THE PROBLEM: Only the lines with "completed" in them need to be copied from the listing.

═══

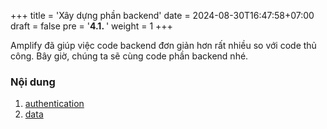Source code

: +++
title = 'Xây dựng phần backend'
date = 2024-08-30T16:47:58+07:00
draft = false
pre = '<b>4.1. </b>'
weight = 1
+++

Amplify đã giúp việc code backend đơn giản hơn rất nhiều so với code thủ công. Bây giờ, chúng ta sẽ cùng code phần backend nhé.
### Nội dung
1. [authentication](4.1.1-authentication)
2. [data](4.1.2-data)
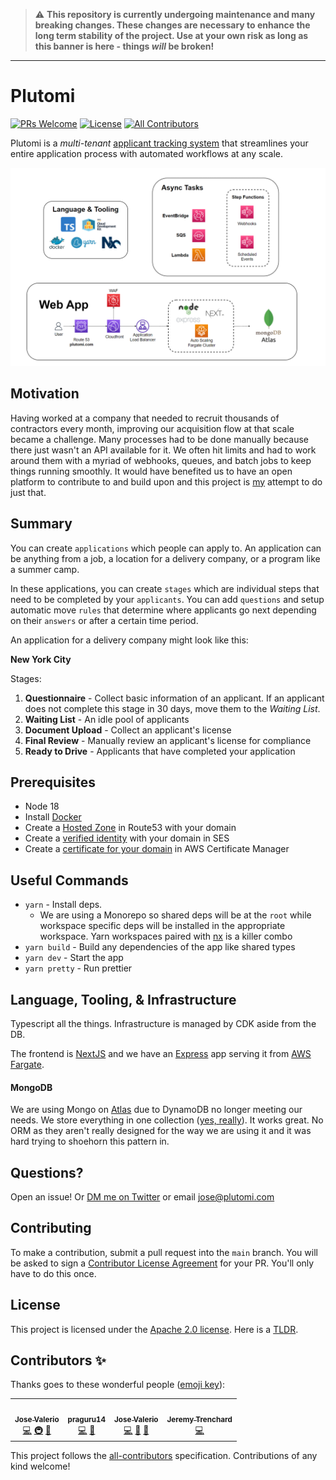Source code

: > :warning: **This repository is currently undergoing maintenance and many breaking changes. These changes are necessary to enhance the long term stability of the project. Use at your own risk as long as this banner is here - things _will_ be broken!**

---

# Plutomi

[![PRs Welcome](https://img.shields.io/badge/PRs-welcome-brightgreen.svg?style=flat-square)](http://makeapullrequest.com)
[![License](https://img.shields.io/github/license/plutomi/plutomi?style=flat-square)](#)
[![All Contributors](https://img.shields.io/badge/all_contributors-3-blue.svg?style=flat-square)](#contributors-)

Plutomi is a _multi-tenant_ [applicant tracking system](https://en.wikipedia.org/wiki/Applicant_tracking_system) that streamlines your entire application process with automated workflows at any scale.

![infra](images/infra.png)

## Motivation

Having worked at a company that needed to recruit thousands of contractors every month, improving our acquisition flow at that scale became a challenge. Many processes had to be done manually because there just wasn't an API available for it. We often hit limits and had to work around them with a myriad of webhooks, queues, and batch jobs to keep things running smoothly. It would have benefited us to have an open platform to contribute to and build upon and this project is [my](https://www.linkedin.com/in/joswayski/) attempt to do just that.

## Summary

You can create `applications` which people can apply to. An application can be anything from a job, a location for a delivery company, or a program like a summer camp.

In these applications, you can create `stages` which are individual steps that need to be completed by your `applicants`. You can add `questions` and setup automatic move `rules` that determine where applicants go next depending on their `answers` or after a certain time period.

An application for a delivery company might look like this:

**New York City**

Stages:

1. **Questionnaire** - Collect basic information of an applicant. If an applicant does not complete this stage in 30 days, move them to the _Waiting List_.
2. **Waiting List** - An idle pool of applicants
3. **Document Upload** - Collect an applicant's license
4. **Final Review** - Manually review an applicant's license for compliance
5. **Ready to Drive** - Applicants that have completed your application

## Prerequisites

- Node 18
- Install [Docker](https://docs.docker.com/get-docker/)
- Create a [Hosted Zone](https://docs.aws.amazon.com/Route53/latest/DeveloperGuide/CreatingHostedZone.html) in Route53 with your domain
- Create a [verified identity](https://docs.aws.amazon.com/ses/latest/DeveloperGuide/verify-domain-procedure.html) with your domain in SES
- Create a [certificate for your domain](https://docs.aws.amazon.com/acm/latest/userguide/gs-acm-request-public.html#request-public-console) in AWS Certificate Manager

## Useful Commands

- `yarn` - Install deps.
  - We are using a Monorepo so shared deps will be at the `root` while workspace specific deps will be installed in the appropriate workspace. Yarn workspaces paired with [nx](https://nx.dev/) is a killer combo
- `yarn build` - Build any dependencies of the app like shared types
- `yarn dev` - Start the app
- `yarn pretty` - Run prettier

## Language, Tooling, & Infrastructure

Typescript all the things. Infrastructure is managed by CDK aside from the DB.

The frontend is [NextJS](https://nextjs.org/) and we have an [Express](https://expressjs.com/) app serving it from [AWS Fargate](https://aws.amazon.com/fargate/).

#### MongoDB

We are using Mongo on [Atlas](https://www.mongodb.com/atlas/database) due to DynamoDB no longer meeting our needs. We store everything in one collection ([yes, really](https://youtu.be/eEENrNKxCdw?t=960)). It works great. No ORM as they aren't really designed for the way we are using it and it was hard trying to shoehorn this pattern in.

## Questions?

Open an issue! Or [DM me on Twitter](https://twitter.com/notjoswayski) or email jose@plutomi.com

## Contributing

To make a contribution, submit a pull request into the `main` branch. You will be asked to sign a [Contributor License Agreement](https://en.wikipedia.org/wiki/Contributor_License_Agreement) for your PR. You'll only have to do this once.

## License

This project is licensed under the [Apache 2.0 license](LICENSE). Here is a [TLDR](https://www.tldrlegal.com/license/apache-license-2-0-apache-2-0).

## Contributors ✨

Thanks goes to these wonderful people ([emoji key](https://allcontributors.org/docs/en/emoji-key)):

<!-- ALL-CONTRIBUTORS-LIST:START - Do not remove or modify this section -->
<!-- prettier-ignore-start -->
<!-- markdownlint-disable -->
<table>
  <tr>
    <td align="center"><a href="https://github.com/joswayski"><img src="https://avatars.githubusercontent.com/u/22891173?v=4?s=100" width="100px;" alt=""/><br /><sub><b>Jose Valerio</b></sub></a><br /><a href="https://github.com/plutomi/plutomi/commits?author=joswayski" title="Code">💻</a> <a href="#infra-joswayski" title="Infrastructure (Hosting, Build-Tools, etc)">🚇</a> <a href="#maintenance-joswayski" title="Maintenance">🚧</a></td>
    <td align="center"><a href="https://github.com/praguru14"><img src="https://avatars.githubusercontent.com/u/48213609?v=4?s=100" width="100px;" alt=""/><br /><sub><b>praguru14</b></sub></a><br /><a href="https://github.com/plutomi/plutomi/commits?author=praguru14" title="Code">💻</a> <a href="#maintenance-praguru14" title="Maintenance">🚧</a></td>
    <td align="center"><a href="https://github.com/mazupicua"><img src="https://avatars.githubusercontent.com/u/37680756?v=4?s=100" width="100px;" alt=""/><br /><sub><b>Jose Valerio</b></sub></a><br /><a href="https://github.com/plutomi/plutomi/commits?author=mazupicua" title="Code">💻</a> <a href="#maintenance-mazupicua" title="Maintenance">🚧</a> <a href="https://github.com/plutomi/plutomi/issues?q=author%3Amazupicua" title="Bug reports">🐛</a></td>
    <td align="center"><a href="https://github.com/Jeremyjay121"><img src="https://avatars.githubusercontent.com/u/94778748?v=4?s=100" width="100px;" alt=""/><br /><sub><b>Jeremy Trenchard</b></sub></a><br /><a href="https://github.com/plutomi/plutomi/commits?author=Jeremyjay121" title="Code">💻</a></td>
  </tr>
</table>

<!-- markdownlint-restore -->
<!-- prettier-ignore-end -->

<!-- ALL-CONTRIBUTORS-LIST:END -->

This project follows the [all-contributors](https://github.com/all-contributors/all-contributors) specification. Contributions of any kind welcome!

═══

EXERCISE SOLUTION:
In these applications, you can create `stages` which are individual steps that need to be completed by your `applicants`. You can add `questions` and setup automatic move `rules` that determine where applicants go next depending on their `answers` or after a certain time period.
5. **Ready to Drive** - Applicants that have completed your application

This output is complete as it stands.